*** GIVEN DATA ***

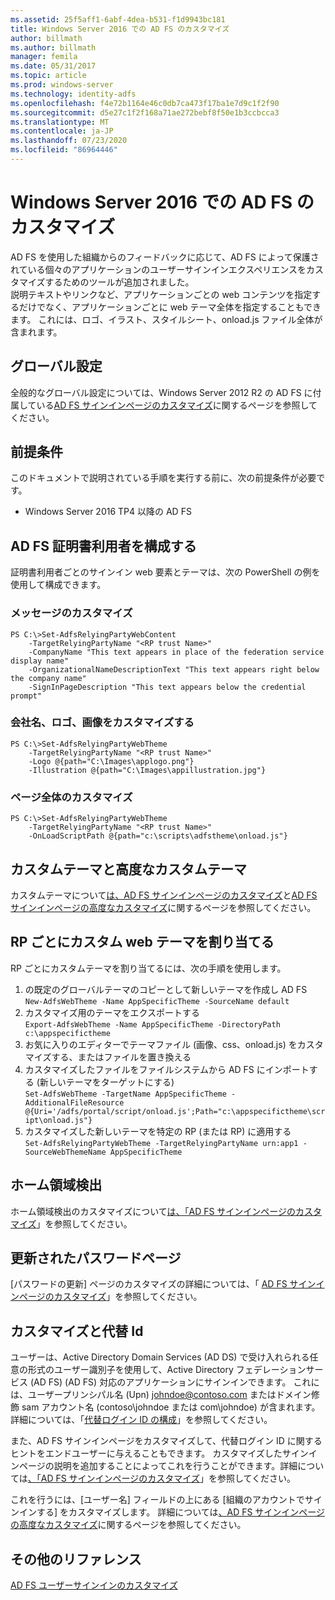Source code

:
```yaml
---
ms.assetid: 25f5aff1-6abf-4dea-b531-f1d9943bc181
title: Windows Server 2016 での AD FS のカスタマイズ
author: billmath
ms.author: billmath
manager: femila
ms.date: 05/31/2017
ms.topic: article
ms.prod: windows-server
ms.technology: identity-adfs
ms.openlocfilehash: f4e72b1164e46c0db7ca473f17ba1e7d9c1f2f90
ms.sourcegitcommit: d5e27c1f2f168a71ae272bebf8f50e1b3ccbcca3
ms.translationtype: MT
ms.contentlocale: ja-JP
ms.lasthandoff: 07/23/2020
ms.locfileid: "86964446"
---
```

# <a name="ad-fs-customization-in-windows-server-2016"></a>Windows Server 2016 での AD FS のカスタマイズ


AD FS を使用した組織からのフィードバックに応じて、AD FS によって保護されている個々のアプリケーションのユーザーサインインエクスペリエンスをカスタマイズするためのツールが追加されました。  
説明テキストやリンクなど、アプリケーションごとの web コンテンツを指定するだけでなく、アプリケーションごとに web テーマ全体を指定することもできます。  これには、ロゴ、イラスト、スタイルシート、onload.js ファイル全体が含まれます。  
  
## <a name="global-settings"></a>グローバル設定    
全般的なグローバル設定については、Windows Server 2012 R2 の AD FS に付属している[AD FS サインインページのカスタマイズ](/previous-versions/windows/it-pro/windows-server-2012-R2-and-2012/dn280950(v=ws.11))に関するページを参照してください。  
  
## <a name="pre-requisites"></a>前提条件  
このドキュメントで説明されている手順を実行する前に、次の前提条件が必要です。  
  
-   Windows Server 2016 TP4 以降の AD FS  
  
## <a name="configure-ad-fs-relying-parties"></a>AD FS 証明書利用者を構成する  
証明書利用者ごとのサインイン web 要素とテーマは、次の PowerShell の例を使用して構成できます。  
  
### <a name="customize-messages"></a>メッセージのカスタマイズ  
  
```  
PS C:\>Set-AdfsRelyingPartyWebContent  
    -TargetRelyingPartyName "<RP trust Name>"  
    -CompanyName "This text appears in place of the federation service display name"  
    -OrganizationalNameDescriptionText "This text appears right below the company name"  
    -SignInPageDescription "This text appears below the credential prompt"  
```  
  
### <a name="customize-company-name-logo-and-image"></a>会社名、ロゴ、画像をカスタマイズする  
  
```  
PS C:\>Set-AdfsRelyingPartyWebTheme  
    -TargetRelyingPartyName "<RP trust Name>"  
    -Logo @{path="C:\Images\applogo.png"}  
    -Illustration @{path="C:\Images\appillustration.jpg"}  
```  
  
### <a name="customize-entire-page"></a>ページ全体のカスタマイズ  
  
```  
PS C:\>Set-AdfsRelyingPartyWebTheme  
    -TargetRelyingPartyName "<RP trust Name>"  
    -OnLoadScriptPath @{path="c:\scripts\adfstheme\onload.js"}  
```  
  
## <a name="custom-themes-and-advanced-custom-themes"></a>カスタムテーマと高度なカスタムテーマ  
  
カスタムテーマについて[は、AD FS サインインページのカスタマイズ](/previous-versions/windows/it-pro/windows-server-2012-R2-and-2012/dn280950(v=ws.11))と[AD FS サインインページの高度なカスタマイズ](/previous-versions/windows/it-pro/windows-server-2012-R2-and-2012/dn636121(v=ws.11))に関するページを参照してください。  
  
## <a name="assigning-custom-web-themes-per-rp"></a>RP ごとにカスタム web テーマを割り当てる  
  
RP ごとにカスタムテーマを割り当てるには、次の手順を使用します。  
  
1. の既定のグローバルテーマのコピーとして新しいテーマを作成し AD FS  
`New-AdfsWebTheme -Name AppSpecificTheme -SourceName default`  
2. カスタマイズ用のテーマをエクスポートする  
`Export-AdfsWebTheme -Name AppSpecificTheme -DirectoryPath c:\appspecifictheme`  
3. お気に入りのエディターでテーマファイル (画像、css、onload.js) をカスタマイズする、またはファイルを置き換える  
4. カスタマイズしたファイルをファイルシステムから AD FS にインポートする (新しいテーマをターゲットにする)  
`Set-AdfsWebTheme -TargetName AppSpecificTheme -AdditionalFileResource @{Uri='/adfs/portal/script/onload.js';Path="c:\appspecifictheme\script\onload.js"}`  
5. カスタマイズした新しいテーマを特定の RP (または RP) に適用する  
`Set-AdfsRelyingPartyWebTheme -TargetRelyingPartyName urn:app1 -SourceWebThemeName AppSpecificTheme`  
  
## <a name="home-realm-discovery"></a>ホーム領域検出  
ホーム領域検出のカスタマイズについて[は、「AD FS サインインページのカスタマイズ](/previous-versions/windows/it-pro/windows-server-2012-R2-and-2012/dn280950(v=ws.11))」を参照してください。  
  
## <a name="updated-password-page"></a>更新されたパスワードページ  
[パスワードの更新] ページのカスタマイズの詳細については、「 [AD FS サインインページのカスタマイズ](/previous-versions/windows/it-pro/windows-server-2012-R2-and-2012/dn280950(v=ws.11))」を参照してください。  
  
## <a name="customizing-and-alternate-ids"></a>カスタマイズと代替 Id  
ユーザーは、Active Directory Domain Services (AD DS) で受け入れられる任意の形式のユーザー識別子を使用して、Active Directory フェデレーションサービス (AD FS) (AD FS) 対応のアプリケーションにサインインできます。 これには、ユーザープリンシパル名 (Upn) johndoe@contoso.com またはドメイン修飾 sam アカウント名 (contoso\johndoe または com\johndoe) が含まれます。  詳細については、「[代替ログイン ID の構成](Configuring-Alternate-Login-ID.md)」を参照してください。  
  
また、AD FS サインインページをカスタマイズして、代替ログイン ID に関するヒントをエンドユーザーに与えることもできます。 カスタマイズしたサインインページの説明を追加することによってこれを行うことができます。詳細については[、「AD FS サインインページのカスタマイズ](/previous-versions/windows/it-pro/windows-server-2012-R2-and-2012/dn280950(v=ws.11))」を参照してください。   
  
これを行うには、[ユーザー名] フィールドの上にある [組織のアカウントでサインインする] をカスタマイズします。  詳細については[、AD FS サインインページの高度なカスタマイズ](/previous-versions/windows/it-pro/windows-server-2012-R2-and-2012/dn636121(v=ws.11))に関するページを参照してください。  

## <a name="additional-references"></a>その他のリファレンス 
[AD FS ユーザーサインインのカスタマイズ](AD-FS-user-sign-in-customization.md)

*** End of GIVEN DATA ***
*** GIVEN DATA ***

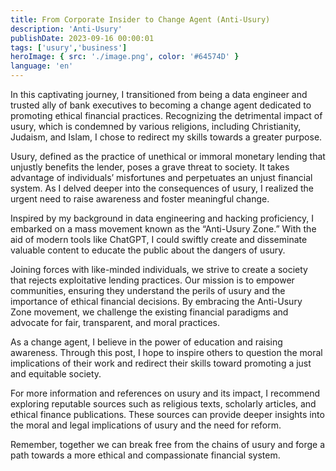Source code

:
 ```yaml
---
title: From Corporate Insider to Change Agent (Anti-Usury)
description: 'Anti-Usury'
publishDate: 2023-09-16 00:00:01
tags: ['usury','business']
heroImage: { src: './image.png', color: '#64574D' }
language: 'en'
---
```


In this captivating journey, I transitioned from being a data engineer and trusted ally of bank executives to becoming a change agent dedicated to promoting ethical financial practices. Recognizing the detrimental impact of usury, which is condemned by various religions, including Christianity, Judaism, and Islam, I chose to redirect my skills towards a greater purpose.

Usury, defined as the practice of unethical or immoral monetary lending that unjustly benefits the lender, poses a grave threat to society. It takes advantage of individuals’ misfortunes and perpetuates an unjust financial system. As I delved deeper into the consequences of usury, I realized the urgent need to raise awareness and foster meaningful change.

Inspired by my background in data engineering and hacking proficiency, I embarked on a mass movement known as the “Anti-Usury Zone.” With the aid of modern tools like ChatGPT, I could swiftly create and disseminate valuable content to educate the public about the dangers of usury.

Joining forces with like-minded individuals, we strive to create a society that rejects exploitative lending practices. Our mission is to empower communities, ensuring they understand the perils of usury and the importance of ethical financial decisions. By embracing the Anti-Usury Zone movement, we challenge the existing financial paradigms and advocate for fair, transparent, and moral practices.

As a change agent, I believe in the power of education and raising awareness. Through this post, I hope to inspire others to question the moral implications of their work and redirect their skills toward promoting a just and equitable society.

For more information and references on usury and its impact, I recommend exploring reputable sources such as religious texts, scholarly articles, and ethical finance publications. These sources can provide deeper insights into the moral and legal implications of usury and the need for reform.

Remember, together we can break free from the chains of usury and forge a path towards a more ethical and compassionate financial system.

*** End of GIVEN DATA ***

Return only the stretch of the material above from the line holding "Inspired by my" through the line holding "As a change", copied exactly.

EXPECTED ANSWER ->
Inspired by my background in data engineering and hacking proficiency, I embarked on a mass movement known as the “Anti-Usury Zone.” With the aid of modern tools like ChatGPT, I could swiftly create and disseminate valuable content to educate the public about the dangers of usury.

Joining forces with like-minded individuals, we strive to create a society that rejects exploitative lending practices. Our mission is to empower communities, ensuring they understand the perils of usury and the importance of ethical financial decisions. By embracing the Anti-Usury Zone movement, we challenge the existing financial paradigms and advocate for fair, transparent, and moral practices.

As a change agent, I believe in the power of education and raising awareness. Through this post, I hope to inspire others to question the moral implications of their work and redirect their skills toward promoting a just and equitable society.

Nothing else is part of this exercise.